(Items from a dataset)

-- -- --

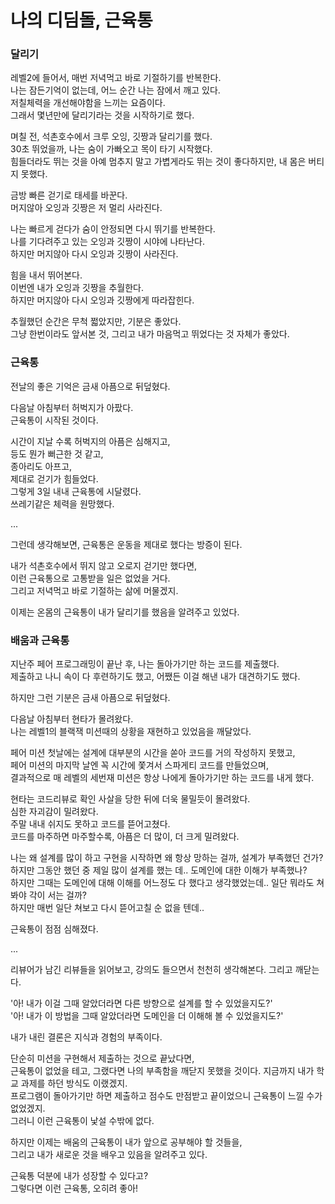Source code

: # 나의 디딤돌, 근육통

### 달리기

레벨2에 들어서, 매번 저녁먹고 바로 기절하기를 반복한다.  
나는 잠든기억이 없는데, 어느 순간 나는 잠에서 깨고 있다.  
저칠체력을 개선해야함을 느끼는 요즘이다.  
그래서 몇년만에 달리기라는 것을 시작하기로 했다.

며칠 전, 석촌호수에서 크루 오잉, 깃짱과 달리기를 했다.  
30초 뛰었을까, 나는 숨이 가빠오고 목이 타기 시작했다.  
힘들더라도 뛰는 것을 아예 멈추지 말고 가볍게라도 뛰는 것이 좋다하지만, 내 몸은 버티지 못했다.

금방 빠른 걷기로 태세를 바꾼다.  
머지않아 오잉과 깃짱은 저 멀리 사라진다.

나는 빠르게 걷다가 숨이 안정되면 다시 뛰기를 반복한다.  
나를 기다려주고 있는 오잉과 깃짱이 시야에 나타난다.  
하지만 머지않아 다시 오잉과 깃짱이 사라진다.

힘을 내서 뛰어본다.  
이번엔 내가 오잉과 깃짱을 추월한다.  
하지만 머지않아 다시 오잉과 깃짱에게 따라잡힌다.

추월했던 순간은 무척 쩗았지만, 기분은 좋았다.  
그냥 한번이라도 앞서본 것, 그리고 내가 마음먹고 뛰었다는 것 자체가 좋았다.

### 근육통

전날의 좋은 기억은 금새 아픔으로 뒤덮혔다.

다음날 아침부터 허벅지가 아팠다.  
근육통이 시작된 것이다.

시간이 지날 수록 허벅지의 아픔은 심해지고,  
등도 뭔가 뻐근한 것 같고,  
종아리도 아프고,  
제대로 걷기가 힘들었다.  
그렇게 3일 내내 근육통에 시달렸다.  
쓰레기같은 체력을 원망했다.

...

그런데 생각해보면, 근육통은 운동을 제대로 했다는 방증이 된다.

내가 석촌호수에서 뛰지 않고 오로지 걷기만 했다면,  
이런 근육통으로 고통받을 일은 없었을 거다.  
그리고 저녁먹고 바로 기절하는 삶에 머물겠지.

이제는 온몸의 근육통이 내가 달리기를 했음을 알려주고 있었다.

### 배움과 근육통

지난주 페어 프로그래밍이 끝난 후, 나는 돌아가기만 하는 코드를 제출했다.  
제출하고 나니 속이 다 후련하기도 했고, 어쨌든 이걸 해낸 내가 대견하기도 했다.  

하지만 그런 기분은 금새 아픔으로 뒤덮혔다.

다음날 아침부터 현타가 몰려왔다.  
나는 레벨1의 블랙잭 미션때의 상황을 재현하고 있었음을 깨달았다.

페어 미션 첫날에는 설계에 대부분의 시간을 쏟아 코드를 거의 작성하지 못했고,  
페어 미션의 마지막 날엔 꼭 시간에 쫓겨서 스파게티 코드를 만들었으며,  
결과적으로 매 레벨의 세번재 미션은 항상 나에게 돌아가기만 하는 코드를 내게 했다.

현타는 코드리뷰로 확인 사살을 당한 뒤에 더욱 물밀듯이 몰려왔다.  
심한 자괴감이 밀려왔다.  
주말 내내 쉬지도 못하고 코드를 뜯어고쳤다.  
코드를 마주하면 마주할수록, 아픔은 더 많이, 더 크게 밀려왔다.

나는 왜 설계를 많이 하고 구현을 시작하면 왜 항상 망하는 걸까,
설계가 부족했던 건가?  
하지만 그동안 했던 중 제일 많이 설계를 했는 데.. 도메인에 대한 이해가 부족했나?   
하지만 그때는 도메인에 대해 이해를 어느정도 다 했다고 생각했었는데.. 일단 뭐라도 쳐봐야 각이 서는 걸까?  
하지만 매번 일단 쳐보고 다시 뜯어고칠 순 없을 텐데..

근육통이 점점 심해졌다.

...

리뷰어가 남긴 리뷰들을 읽어보고, 강의도 들으면서 천천히 생각해본다.
그리고 깨닫는다.

'아! 내가 이걸 그때 알았더라면 다른 방향으로 설계를 할 수 있었을지도?'  
'아! 내가 이 방법을 그때 알았더라면 도메인을 더 이해해 볼 수 있었을지도?'

내가 내린 결론은 지식과 경험의 부족이다.

단순히 미션을 구현해서 제출하는 것으로 끝났다면,  
근육통이 없었을 테고, 그랬다면 나의 부족함을 깨닫지 못했을 것이다.
지금까지 내가 학교 과제를 하던 방식도 이랬겠지.  
프로그램이 돌아가기만 하면 제출하고 점수도 만점받고 끝이었으니 근육통이 느낄 수가 없었겠지.  
그러니 이런 근육통이 낯설 수밖에 없다.

하지만 이제는 배움의 근육통이 내가 앞으로 공부해야 할 것들을,  
그리고 내가 새로운 것을 배우고 있음을 알려주고 있다.

근육통 덕분에 내가 성장할 수 있다고?  
그렇다면 이런 근육통, 오히려 좋아!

-- -- --

▶ [Problem description]: Go through the records. Copy each line where "돌아가기만" appears.

▶ [Answer for the task]:
지난주 페어 프로그래밍이 끝난 후, 나는 돌아가기만 하는 코드를 제출했다.  
결과적으로 매 레벨의 세번재 미션은 항상 나에게 돌아가기만 하는 코드를 내게 했다.
프로그램이 돌아가기만 하면 제출하고 점수도 만점받고 끝이었으니 근육통이 느낄 수가 없었겠지.  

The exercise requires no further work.